William P. Gottlieb, Public domain, via Wikimedia Commons

Trending this week on my social media feeds is the celebration of the 96th anniversary of Miles Davis’ birth. In addition to sparking me to pull up tracks on Spotify that the deep jazz heads are spotlighting from his catalog, it got me to thinking: when I think about artists—not just writers—that I look to as models and lifelong influencers, Miles is somewhere at the top of the list. And I say that as not a super Miles “fan” and he’s not even my favorite jazz trumpeter. (That honor goes to Lee Morgan, though I have been digging into the Spotify crates lately exploring a lot of Freddie Hubbard’s 70s stuff  I had never listened to before. He might be gaining on Lee).
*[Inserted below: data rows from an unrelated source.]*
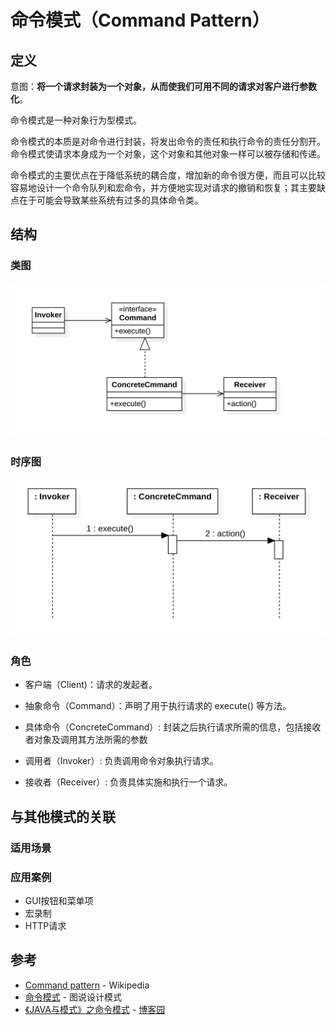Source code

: # 命令模式（Command Pattern）

## 定义

意图：**将一个请求封装为一个对象，从而使我们可用不同的请求对客户进行参数化**。

命令模式是一种对象行为型模式。

命令模式的本质是对命令进行封装，将发出命令的责任和执行命令的责任分割开。命令模式使请求本身成为一个对象，这个对象和其他对象一样可以被存储和传递。

命令模式的主要优点在于降低系统的耦合度，增加新的命令很方便，而且可以比较容易地设计一个命令队列和宏命令，并方便地实现对请求的撤销和恢复；其主要缺点在于可能会导致某些系统有过多的具体命令类。

## 结构

### 类图

<img src="../assets/CommandPattern/image-20200701155613382.png" alt="image-20200701155613382" style="zoom:50%;" />

### 时序图

<img src="../assets/CommandPattern/image-20200701155939072.png" alt="image-20200701155939072" style="zoom:50%;" />

### 角色

- 客户端（Client)：请求的发起者。

- 抽象命令（Command）：声明了用于执行请求的 execute() 等方法。
- 具体命令（ConcreteCommand）: 封装之后执行请求所需的信息，包括接收者对象及调用其方法所需的参数
- 调用者（Invoker）:  负责调用命令对象执行请求。
- 接收者（Receiver）: 负责具体实施和执行一个请求。

## 与其他模式的关联

### 适用场景



### 应用案例

- GUI按钮和菜单项
- 宏录制
- HTTP请求

## 参考

- [Command pattern](https://en.wikipedia.org/wiki/Command_pattern) - Wikipedia
- [命令模式](https://design-patterns.readthedocs.io/zh_CN/latest/behavioral_patterns/command.html#id16) - 图说设计模式
- [《JAVA与模式》之命令模式](https://www.cnblogs.com/java-my-life/archive/2012/06/01/2526972.html) - [博客园](https://www.cnblogs.com/) 

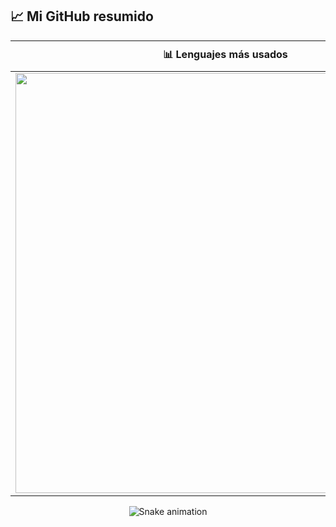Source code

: ## 📈 Mi GitHub resumido

| 📊 Lenguajes más usados | 🔎 Otras estadísticas |
|-----------------------|------------------------|
| <img src="https://github-readme-stats.vercel.app/api/top-langs/?username=ennero&layout=compact&langs_count=8&size_weight=0.5&count_weight=0.5" width="672"/> | ![Estadísticas](https://github-readme-stats.vercel.app/api?username=ennero&show_icons=true)  <br> ![GitHub Streak](https://streak-stats.demolab.com/?user=ennero) |

<div align="center">
  <img src="https://raw.githubusercontent.com/ennero/ennero/output/snake.svg" alt="Snake animation" />
</div>
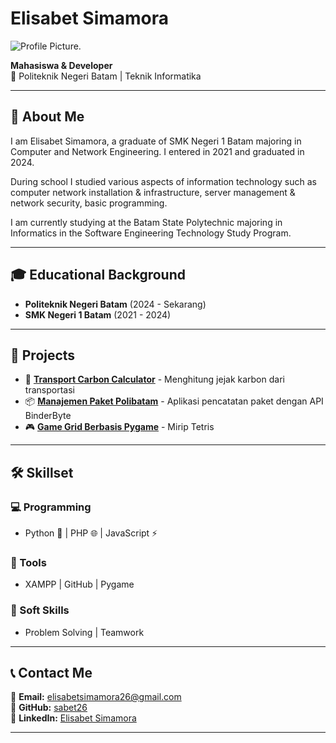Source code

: # Elisabet Simamora

![Profile Picture](https://github.com/sabet26.png?size=200).

**Mahasiswa & Developer**  
📍 Politeknik Negeri Batam | Teknik Informatika

---

## 📌 About Me  
I am Elisabet Simamora, a graduate of SMK Negeri 1 Batam majoring in Computer and Network Engineering. I entered in 2021 and graduated in 2024.

During school I studied various aspects of information technology such as computer network installation & infrastructure, server management & network security, basic programming.

I am currently studying at the Batam State Polytechnic majoring in Informatics in the Software Engineering Technology Study Program.

---

## 🎓 Educational Background  
- **Politeknik Negeri Batam** (2024 - Sekarang)  
- **SMK Negeri 1 Batam** (2021 - 2024)

---

## 🚀 Projects  
- 🌱 **[Transport Carbon Calculator](#)** - Menghitung jejak karbon dari transportasi  
- 📦 **[Manajemen Paket Polibatam](#)** - Aplikasi pencatatan paket dengan API BinderByte  
- 🎮 **[Game Grid Berbasis Pygame](#)** - Mirip Tetris  

---

## 🛠 Skillset  
### 💻 Programming  
- Python 🐍 | PHP 🌐 | JavaScript ⚡  
### 🔧 Tools  
- XAMPP | GitHub | Pygame  
### 🤝 Soft Skills  
- Problem Solving | Teamwork  

---

## 📞 Contact Me  
📧 **Email:** elisabetsimamora26@gmail.com  
🔗 **GitHub:** [sabet26](https://github.com/sabet26/)  
🔗 **LinkedIn:** [Elisabet Simamora](https://www.linkedin.com/in/elisabet-simamora-ab536a2b1/)  

---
I began playing the trumpet in 5th grade; 1979 or 1980 it would have been. If there were five reasons that I picked the trumpet when asked what I wanted to play in the school band class, Chuck Mangione’s smash hit Feels So Good was probably number one.  Herb Albert’s Rise would have been number two. Somewhere in a family photo album there’s a picture of an adolescent me mimicking Chuck’s high flying playing-to-the-sun style. Chuck was the man, as he made jazz cool, accessible, and fun to listen to. The art produced was what I wanted to emulate.
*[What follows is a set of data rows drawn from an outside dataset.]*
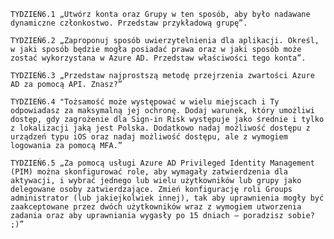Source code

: 
    TYDZIEŃ6.1 „Utwórz konta oraz Grupy w ten sposób, aby było nadawane dynamiczne członkostwo. Przedstaw przykładową grupę”.

    TYDZIEŃ6.2 „Zaproponuj sposób uwierzytelnienia dla aplikacji. Określ, w jaki sposób będzie mogła posiadać prawa oraz w jaki sposób może zostać wykorzystana w Azure AD. Przedstaw właściwości tego konta”.

    TYDZIEŃ6.3 „Przedstaw najprostszą metodę przejrzenia zwartości Azure AD za pomocą API. Znasz?”

    TYDZIEŃ6.4 "Tożsamość może występować w wielu miejscach i Ty odpowiadasz za maksymalną jej ochronę. Dodaj warunek, który umożliwi dostęp, gdy zagrożenie dla Sign-in Risk występuje jako średnie i tylko z lokalizacji jaką jest Polska. Dodatkowo nadaj możliwość dostępu z urządzeń typu iOS oraz nadaj możliwość dostępu, ale z wymogiem logowania za pomocą MFA.”

    TYDZIEŃ6.5 „Za pomocą usługi Azure AD Privileged Identity Management (PIM) można skonfigurować role, aby wymagały zatwierdzenia dla aktywacji, i wybrać jednego lub wielu użytkowników lub grupy jako delegowane osoby zatwierdzające. Zmień konfigurację roli Groups administrator (lub jakiejkolwiek innej), tak aby uprawnienia mogły być zaakceptowane przez dwóch użytkowników wraz z wymogiem utworzenia zadania oraz aby uprawniania wygasły po 15 dniach – poradzisz sobie? ;)”
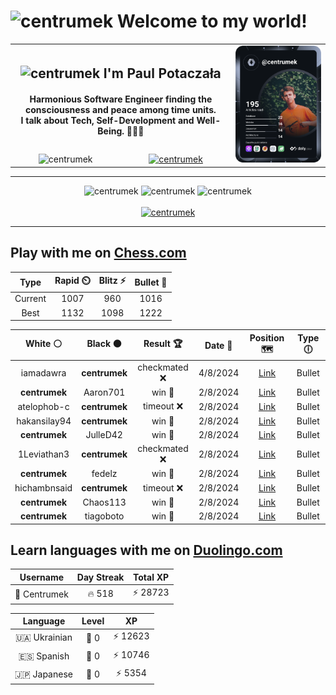<h1>
  <img
    src="https://emojis.slackmojis.com/emojis/images/1531849430/4246/blob-sunglasses.gif"
    width="30"
    alt="centrumek"
  />
  Welcome to my world!
</h1>

<table>
  <tbody>
    <tr>
      <td align="center" width="70%" colspan="2">
        <h2>
          <img
            src="https://raw.githubusercontent.com/MartinHeinz/MartinHeinz/master/wave.gif"
            width="30px"
            alt="centrumek"
          />
          I'm Paul Potaczała
        </h2>
        <h4>
          Harmonious Software Engineer finding the consciousness and peace among time units.
          <br/>
          I talk about Tech, Self-Development and Well-Being. 🌿🧘🚀
        </h4>
      </td>
      <td width="30%" rowspan="2">
        <a href="https://app.daily.dev/centrumek">
          <img
            src="./devcard.svg"
            alt="centrumek"
          />
        </a>
      </td>
    </tr>
    <tr align="center">
      <td>
        <img
          src="https://komarev.com/ghpvc/?username=centrumek&label=visitors&color=0e75b6&style=flat"
          alt="centrumek"
        >
      </td>
      <td>
        <a href="https://stackoverflow.com/users/14496012/centrumek">
          <img
            src="https://stackoverflow.com/users/flair/14496012.png?theme=dark"
            alt="centrumek"
          >
        </a>
      </td>
    </tr>
  </tbody>
</table>

---
<div align="center">
  <img 
    src="https://github-readme-stats.vercel.app/api?username=centrumek&show_icons=true&count_private=true&theme=dark&hide_border=true&hide=issues,contribs&bg_color=00000000"
    alt="centrumek"
  />
  <img
    src="https://github-readme-stats.vercel.app/api/top-langs/?username=centrumek&layout=compact&hide_border=true&theme=dark&bg_color=00000000&langs_count=6&exclude_repo=air-statistic-app"
    alt="centrumek"
  />
  <img 
    src="https://github-readme-streak-stats.herokuapp.com?user=centrumek&theme=dark&hide_border=true&background=FFFFFF00"
    alt="centrumek"
  />
  <br/>
  <br/>
  <a href="https://www.buymeacoffee.com/centrumek">
    <img
      src="https://cdn.buymeacoffee.com/buttons/v2/default-orange.png"
      height="50"
      width="210"
      alt="centrumek"
    />
  </a>
</div>

---

## Play with me on [Chess.com](https://www.chess.com/member/centrumek)

<div align="center">
<!--START_SECTION:chessStats-->
<!-- Automatically generated with https://github.com/Balastrong/chess-stats-action -->

| Type | Rapid ⏲️ | Blitz ⚡ | Bullet 🔫 |
|:---:|:---:|:---:|:---:|
| Current | 1007 | 960 | 1016 |
| Best | 1132 | 1098 | 1222 |

| White ⚪ | Black ⚫ | Result 🏆 | Date 📅 | Position 🗺️ | Type 🕕 |
|:---:|:---:|:---:|:---:|:---:|:---:|
| iamadawra | **centrumek** | checkmated ❌ | 4/8/2024 | <a href="http://www.ee.unb.ca/cgi-bin/tervo/fen.pl?select=6bk/7p/2B2Qp1/p2P1p2/P1P5/1PK4P/4rPP1/8 b - -">Link</a> | Bullet |
| **centrumek** | Aaron701 | win 🥇 | 2/8/2024 | <a href="http://www.ee.unb.ca/cgi-bin/tervo/fen.pl?select=2k5/2r4p/pp2p3/1b6/3R4/1B6/PK4PP/7R b - -">Link</a> | Bullet |
| atelophob-c | **centrumek** | timeout ❌ | 2/8/2024 | <a href="http://www.ee.unb.ca/cgi-bin/tervo/fen.pl?select=8/4q3/4N3/3Qbp1k/5P1P/2P1B1P1/6K1/8 b - -">Link</a> | Bullet |
| hakansilay94 | **centrumek** | win 🥇 | 2/8/2024 | <a href="http://www.ee.unb.ca/cgi-bin/tervo/fen.pl?select=8/5K1P/6q1/8/5p2/8/1kb5/8 w - -">Link</a> | Bullet |
| **centrumek** | JulleD42 | win 🥇 | 2/8/2024 | <a href="http://www.ee.unb.ca/cgi-bin/tervo/fen.pl?select=8/1kp2p1p/p2Q4/1p4q1/8/bP4P1/P1R4P/1K1R4 b - -">Link</a> | Bullet |
| 1Leviathan3 | **centrumek** | checkmated ❌ | 2/8/2024 | <a href="http://www.ee.unb.ca/cgi-bin/tervo/fen.pl?select=r1bq1rk1/7Q/4ppn1/1p1pP1N1/pPpP4/P1P5/2K3PP/RN3R2 b - -">Link</a> | Bullet |
| **centrumek** | fedelz | win 🥇 | 2/8/2024 | <a href="http://www.ee.unb.ca/cgi-bin/tervo/fen.pl?select=r3r3/7b/pb1p2kB/2p1P3/2Pp4/3P4/4K1B1/7R b - -">Link</a> | Bullet |
| hichambnsaid | **centrumek** | timeout ❌ | 2/8/2024 | <a href="http://www.ee.unb.ca/cgi-bin/tervo/fen.pl?select=8/1k6/p7/1p1p4/P7/5P2/1PP2P1P/2K5 b - -">Link</a> | Bullet |
| **centrumek** | Chaos113 | win 🥇 | 2/8/2024 | <a href="http://www.ee.unb.ca/cgi-bin/tervo/fen.pl?select=r5r1/p3b2p/1p1p1p2/2p4k/P1P1PB2/1P6/7R/2K3R1 b - -">Link</a> | Bullet |
| **centrumek** | tiagoboto | win 🥇 | 2/8/2024 | <a href="http://www.ee.unb.ca/cgi-bin/tervo/fen.pl?select=1r6/p6k/3p3p/2pP2p1/5pK1/1P6/1R5P/1R6 b - -">Link</a> | Bullet |

<!--END_SECTION:chessStats-->
</div>

## Learn languages with me on [Duolingo.com](https://www.duolingo.com/profile/Centrumek)

<div align="center">
<!--START_SECTION:duolingoStats-->
<!-- Automatically generated with https://github.com/centrumek/duolingo-readme-stats-->

| Username | Day Streak | Total XP |
|:---:|:---:|:---:|
| 👤 Centrumek | 🔥 518 | ⚡ 28723 |

| Language | Level | XP |
|:---:|:---:|:---:|
| 🇺🇦 Ukrainian | 👑 0 | ⚡ 12623 |
| 🇪🇸 Spanish | 👑 0 | ⚡ 10746 |
| 🇯🇵 Japanese | 👑 0 | ⚡ 5354 |

<!--END_SECTION:duolingoStats-->
</div>
<!--
**centrumek/centrumek** is a ✨ _special_ ✨ repository because its `README.md` (this file) appears on your GitHub profile.

Here are some ideas to get you started:

- 🔭 I’m currently working on ...
- 🌱 I’m currently learning ...
- 👯 I’m looking to collaborate on ...
- 🤔 I’m looking for help with ...
- 💬 Ask me about ...
- 📫 How to reach me: ...
- 😄 Pronouns: ...
- ⚡ Fun fact: ...
-->
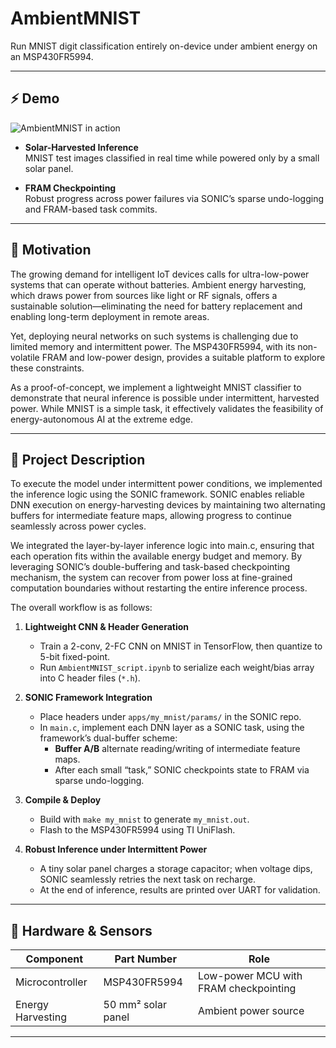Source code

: # AmbientMNIST

Run MNIST digit classification entirely on-device under ambient energy on an MSP430FR5994.

---

## ⚡ Demo
<!--- 동작하는 영상이랑 커맨드창에 제대로 분류되는지 프린트 되는 이미지 or 영상 -->

![AmbientMNIST in action](./ambientMNIST/demo.gif)

- **Solar-Harvested Inference**  
  MNIST test images classified in real time while powered only by a small solar panel.  

- **FRAM Checkpointing**  
  Robust progress across power failures via SONIC’s sparse undo-logging and FRAM-based task commits.

---

## 🎯 Motivation

The growing demand for intelligent IoT devices calls for ultra-low-power systems that can operate without batteries. Ambient energy harvesting, which draws power from sources like light or RF signals, offers a sustainable solution—eliminating the need for battery replacement and enabling long-term deployment in remote areas.

Yet, deploying neural networks on such systems is challenging due to limited memory and intermittent power. The MSP430FR5994, with its non-volatile FRAM and low-power design, provides a suitable platform to explore these constraints.

As a proof-of-concept, we implement a lightweight MNIST classifier to demonstrate that neural inference is possible under intermittent, harvested power. While MNIST is a simple task, it effectively validates the feasibility of energy-autonomous AI at the extreme edge.

---

## 📖 Project Description
To execute the model under intermittent power conditions, we implemented the inference logic using the SONIC framework. SONIC enables reliable DNN execution on energy-harvesting devices by maintaining two alternating buffers for intermediate feature maps, allowing progress to continue seamlessly across power cycles.

We integrated the layer-by-layer inference logic into main.c, ensuring that each operation fits within the available energy budget and memory. By leveraging SONIC’s double-buffering and task-based checkpointing mechanism, the system can recover from power loss at fine-grained computation boundaries without restarting the entire inference process.

The overall workflow is as follows:

1. **Lightweight CNN & Header Generation**  
   - Train a 2-conv, 2-FC CNN on MNIST in TensorFlow, then quantize to 5-bit fixed-point.  
   - Run `AmbientMNIST_script.ipynb` to serialize each weight/bias array into C header files (`*.h`).

2. **SONIC Framework Integration**  
   - Place headers under `apps/my_mnist/params/` in the SONIC repo.  
   - In `main.c`, implement each DNN layer as a SONIC task, using the framework’s dual-buffer scheme:  
     - **Buffer A/B** alternate reading/writing of intermediate feature maps.  
     - After each small “task,” SONIC checkpoints state to FRAM via sparse undo-logging.

3. **Compile & Deploy**  
   - Build with `make my_mnist` to generate `my_mnist.out`.  
   - Flash to the MSP430FR5994 using TI UniFlash.

4. **Robust Inference under Intermittent Power**  
   - A tiny solar panel charges a storage capacitor; when voltage dips, SONIC seamlessly retries the next task on recharge.  
   - At the end of inference, results are printed over UART for validation.

---

## 🔧 Hardware & Sensors

| Component                    | Part Number             | Role                                      |
|------------------------------|-------------------------|-------------------------------------------|
| Microcontroller              | MSP430FR5994            | Low-power MCU with FRAM checkpointing     |
| Energy Harvesting            | 50 mm² solar panel      | Ambient power source                      |

---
A few years later, Wynton  would have us kid trumpet players reexamining and rejecting our pop radio heroes, Chuck and Herb. Wynton, the “police” as Miles supposedly called him, had us turning towards the classic jazz greats.  My older brother and my high school band director first steered me to specific 50s and 60s cool and hard bop era Miles Davis recordings… via mix tapes for my boombox and scratchy old albums played on  school record players. I remember thinking…. this stuff is kind of boring. Listening to old Miles felt like homework. Too serious for my teenage comprehension. I listened dutifully though—and it was OK for background music while doing homework—but I didn’t really listen. Curiously I was intently into Wynton at the time, because even though he was playing “old” style music too, his professorial modern day reflective point of view and preppy youthful and intellectual aesthetic made my ears more eager. This of course was around the time when Miles’ 80s drum machine electronic era was emerging, so as an artist, he provided me with a second chance to engage. He gave me another entry point. When I first heard  some of that work, it seemed like weak imitations of the styles of the day– an old man trying to hang with the hippity hoppers, but  past his prime.  But then Miles put out You’re Under Arrest in 1985, which included the notable cover of Time After Time.  I hadn’t even liked the Cindy Lauper original that much, but I wore out Miles’ version. It was the prettiest  trumpet playing I had heard…lean, piercingly emotional, soulful… so many adjectives come pouring out upon every listen. How could a pop melody that is fairly simple, be elevated so? Takes an artist to do that. I found something new that I wanted to emulate: The artist who can take “simple” ideas and push them into something new, while honoring the integrity of the source material, the reference points. In lesser hands, with the same instrumentation, it would have been elevator music.

Over the years, I began to see that Miles didn’t stay in one place and wasn’t nostalgic for any particular points in time. He was always in the present. Didn’t rely on pony tricks or the foundational jazz repertoires established and amplified by others, mostly media fanboys, whose adulation I suppose sustains many aging artists. He didn’t care about the jazz “police,” and he  challenged his audiences–I still can’t really get into his psychedelic 70s albums– but found entry points for where we could meet his artistry. Wherever  he was in life, Miles always had something to say, to paraphrase Andre 3000. Just didn’t seem like he was worried about who wanted to listen. 

Who are your artistic influencers? The makers of what’s popular and cool? Those with an aesthetic that you want to emulate? Those that challenge you? Of those who simply produce art that moves you, help bring you closer to your own artistic visions?